While Fitch’s base-case forecasts were revised in September to include recessions in the US and Europe in 2023, the broad-based risk environment remains to the downside, the credit rating agency noted.
The sustained rate-rising environment, the escalation of Europe’s energy challenges to a full-blown gas crisis and the lack of recovery in China’s property market are all contributing to a challenging macroeconomic environment that is heightening the potential for negative credit outcomes, Fitch pointed out.
Core risks that would materially heighten credit risks include the failure of the European gas market to balance, sustained high inflation in the US and Europe through 2023, the Chinese property market and the extent to which a lack of recovery may spread risks to other sectors, the progression of the Russia-Ukraine war, the pace of housing market corrections in developed markets, and policy missteps as authorities react to economic and social pressures, Fitch observed.
According to the firm, its list of key global credit risks has also been updated to reflect the evolving environment.
These include ‘stagflation’, ‘debt overhang and financial instability’, ‘China macro and financial risks’, ‘governance and policy risks’, and ‘climate transition, the firm said.
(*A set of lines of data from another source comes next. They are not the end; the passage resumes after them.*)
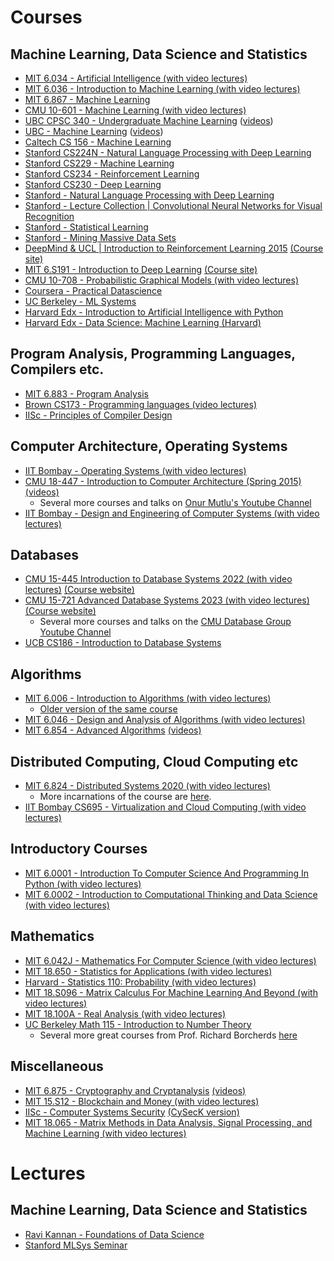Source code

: # Courses
## Machine Learning, Data Science and Statistics
* [MIT 6.034 - Artificial Intelligence (with video lectures)](https://ocw.mit.edu/courses/electrical-engineering-and-computer-science/6-034-artificial-intelligence-fall-2010/)
* [MIT 6.036 - Introduction to Machine Learning (with video lectures)](https://openlearninglibrary.mit.edu/courses/course-v1:MITx+6.036+1T2019/about)
* [MIT 6.867 - Machine Learning](https://ocw.mit.edu/courses/electrical-engineering-and-computer-science/6-867-machine-learning-fall-2006/index.htm)
* [CMU 10-601 - Machine Learning (with video lectures)](http://www.cs.cmu.edu/~ninamf/courses/601sp15/lectures.shtml)
* [UBC CPSC 340 - Undergraduate Machine Learning](https://www.cs.ubc.ca/~nando/340-2012/lectures.php) ([videos](https://www.youtube.com/playlist?list=PLE6Wd9FR--Ecf_5nCbnSQMHqORpiChfJf))
* [UBC - Machine Learning](https://www.cs.ubc.ca/~nando/540-2013/lectures.html) ([videos](https://www.youtube.com/playlist?list=PLE6Wd9FR--EdyJ5lbFl8UuGjecvVw66F6))
* [Caltech CS 156 - Machine Learning](https://www.youtube.com/playlist?list=PLD63A284B7615313A)
* [Stanford CS224N - Natural Language Processing with Deep Learning](https://www.youtube.com/playlist?list=PLoROMvodv4rOSH4v6133s9LFPRHjEmbmJ)
* [Stanford CS229 - Machine Learning](https://www.youtube.com/playlist?list=PLoROMvodv4rMiGQp3WXShtMGgzqpfVfbU)
* [Stanford CS234 - Reinforcement Learning](https://www.youtube.com/playlist?list=PLoROMvodv4rOSOPzutgyCTapiGlY2Nd8u)
* [Stanford CS230 - Deep Learning](https://www.youtube.com/playlist?list=PLoROMvodv4rOABXSygHTsbvUz4G_YQhOb)
* [Stanford - Natural Language Processing with Deep Learning](https://www.youtube.com/playlist?list=PL3FW7Lu3i5Jsnh1rnUwq_TcylNr7EkRe6)
* [Stanford - Lecture Collection | Convolutional Neural Networks for Visual Recognition](https://www.youtube.com/playlist?list=PL3FW7Lu3i5JvHM8ljYj-zLfQRF3EO8sYv)
* [Stanford - Statistical Learning](https://online.stanford.edu/courses/sohs-ystatslearning-statistical-learning)
* [Stanford - Mining Massive Data Sets](https://online.stanford.edu/courses/soe-ycs0007-mining-massive-data-sets)
* [DeepMind & UCL | Introduction to Reinforcement Learning 2015](https://www.youtube.com/playlist?list=PLqYmG7hTraZDM-OYHWgPebj2MfCFzFObQ) [(Course site)](https://www.davidsilver.uk/teaching/)
* [MIT 6.S191 - Introduction to Deep Learning](https://www.youtube.com/playlist?list=PLtBw6njQRU-rwp5__7C0oIVt26ZgjG9NI) [(Course site)](http://introtodeeplearning.com/)
* [CMU 10-708 - Probabilistic Graphical Models (with video lectures)](https://www.cs.cmu.edu/~epxing/Class/10708-20/lectures.html)
* [Coursera - Practical Datascience](https://www.coursera.org/specializations/practical-data-science)
* [UC Berkeley - ML Systems](https://ucbrise.github.io/cs294-ai-sys-sp22/)
* [Harvard Edx - Introduction to Artificial Intelligence with Python](https://pll.harvard.edu/course/cs50s-introduction-artificial-intelligence-python?delta=0)
* [Harvard Edx - Data Science: Machine Learning (Harvard)](https://pll.harvard.edu/course/data-science-machine-learning?delta=0)
  
## Program Analysis, Programming Languages, Compilers etc.
* [MIT 6.883 - Program Analysis](https://ocw.mit.edu/courses/electrical-engineering-and-computer-science/6-883-program-analysis-fall-2005/index.htm)
* [Brown CS173 - Programming languages (video lectures)](http://cs.brown.edu/courses/cs173/2012/Videos/)
* [IISc - Principles of Compiler Design](https://nptel.ac.in/courses/106108113)

## Computer Architecture, Operating Systems
* [IIT Bombay - Operating Systems (with video lectures)](https://www.cse.iitb.ac.in/~mythili/os/)
* [CMU 18-447 - Introduction to Computer Architecture (Spring 2015)](https://course.ece.cmu.edu/~ece447/s15/doku.php?id=start) [(videos)](https://www.youtube.com/watch?v=zLP_X4wyHbY&list=PL5PHm2jkkXmi5CxxI7b3JCL1TWybTDtKq)
	* Several more courses and talks on [Onur Mutlu's Youtube Channel](https://www.youtube.com/@CMUCompArch)
* [IIT Bombay - Design and Engineering of Computer Systems (with video lectures)](https://www.cse.iitb.ac.in/~mythili/decs/)

## Databases
* [CMU 15-445 Introduction to Database Systems 2022 (with video lectures)](https://www.youtube.com/playlist?list=PLSE8ODhjZXjaKScG3l0nuOiDTTqpfnWFf) [(Course website)](https://15445.courses.cs.cmu.edu/fall2022/)
* [CMU 15-721 Advanced Database Systems 2023 (with video lectures)](https://www.youtube.com/playlist?list=PLSE8ODhjZXjYzlLMbX3cR0sxWnRM7CLFn) [(Course website)](https://15721.courses.cs.cmu.edu/spring2023/)
	* Several more courses and talks on the [CMU Database Group Youtube Channel](https://www.youtube.com/@CMUDatabaseGroup)
 * [UCB CS186 - Introduction to Database Systems](https://www.youtube.com/@CS186Berkeley)

## Algorithms
* [MIT 6.006 - Introduction to Algorithms (with video lectures)](https://ocw.mit.edu/courses/6-006-introduction-to-algorithms-spring-2020/)
	* [Older version of the same course](https://ocw.mit.edu/courses/6-006-introduction-to-algorithms-fall-2011/)
* [MIT 6.046 - Design and Analysis of Algorithms (with video lectures)](https://ocw.mit.edu/courses/6-046j-design-and-analysis-of-algorithms-spring-2015/)
* [MIT 6.854 - Advanced Algorithms](http://people.csail.mit.edu/moitra/854.html) [(videos)](https://www.youtube.com/watch?v=hM547xRIdzc&list=PL6ogFv-ieghdoGKGg2Bik3Gl1glBTEu8c)

## Distributed Computing, Cloud Computing etc
* [MIT 6.824 - Distributed Systems 2020 (with video lectures)](http://nil.csail.mit.edu/6.824/2020/schedule.html)
	* More incarnations of the course are [here](https://pdos.csail.mit.edu/6.824/).
* [IIT Bombay CS695 - Virtualization and Cloud Computing (with video lectures)](https://www.cse.iitb.ac.in/~mythili/virtcc/)

## Introductory Courses
* [MIT 6.0001 - Introduction To Computer Science And Programming In Python (with video lectures)](https://ocw.mit.edu/courses/6-0001-introduction-to-computer-science-and-programming-in-python-fall-2016/)
* [MIT 6.0002 - Introduction to Computational Thinking and Data Science (with video lectures)](https://ocw.mit.edu/courses/6-0002-introduction-to-computational-thinking-and-data-science-fall-2016/)

## Mathematics
* [MIT 6.042J - Mathematics For Computer Science (with video lectures)](https://ocw.mit.edu/courses/6-042j-mathematics-for-computer-science-fall-2010/)
* [MIT 18.650 - Statistics for Applications (with video lectures)](https://ocw.mit.edu/courses/mathematics/18-650-statistics-for-applications-fall-2016/index.htm)
* [Harvard - Statistics 110: Probability (with video lectures)](https://www.youtube.com/playlist?list=PL2SOU6wwxB0uwwH80KTQ6ht66KWxbzTIo)
* [MIT 18.S096 - Matrix Calculus For Machine Learning And Beyond (with video lectures)](https://ocw.mit.edu/courses/18-s096-matrix-calculus-for-machine-learning-and-beyond-january-iap-2023/)
* [MIT 18.100A - Real Analysis (with video lectures)](https://ocw.mit.edu/courses/18-100a-real-analysis-fall-2020/)
* [UC Berkeley Math 115 - Introduction to Number Theory](https://www.youtube.com/watch?v=EzE6it9kAsI&list=PL8yHsr3EFj53L8sMbzIhhXSAOpuZ1Fov8)
	* Several more great courses from Prof. Richard Borcherds [here](https://www.youtube.com/@richarde.borcherds7998)

## Miscellaneous
* [MIT 6.875 - Cryptography and Cryptanalysis](https://stellar.mit.edu/S/course/6/sp18/6.875/) [(videos)](https://www.youtube.com/playlist?list=PL6ogFv-ieghe8MOIcpD6UDtdK-UMHG8oH)
* [MIT 15.S12 - Blockchain and Money (with video lectures)](https://ocw.mit.edu/courses/15-s12-blockchain-and-money-fall-2018/)
* [IISc - Computer Systems Security](https://www.csa.iisc.ac.in/~vg/teaching/SecurityLectures/) [(CySecK version)](https://www.youtube.com/playlist?list=PLamRjPxmZ3eJ5YN02csejAf3W_jvPfH3e)
* [MIT 18.065 - Matrix Methods in Data Analysis, Signal Processing, and Machine Learning (with video lectures)](https://ocw.mit.edu/courses/18-065-matrix-methods-in-data-analysis-signal-processing-and-machine-learning-spring-2018/)  

# Lectures
## Machine Learning, Data Science and Statistics
* [Ravi Kannan - Foundations of Data Science](https://www.microsoft.com/en-us/research/publication/foundations-of-data-science-2/)
* [Stanford MLSys Seminar](https://mlsys.stanford.edu/)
‘Governance and policy risks’ was added to highlight the growing potential for economic policy mis-steps amid high inflation and a recessionary outlook, Fitch added.
The tensions between monetary and fiscal policy are particularly notable in several countries, as recently seen in the UK, Fitch pointed out.
In addition, heightened geopolitical risk and shifting long-term policy agendas are leading to greater policy uncertainty, the firm added.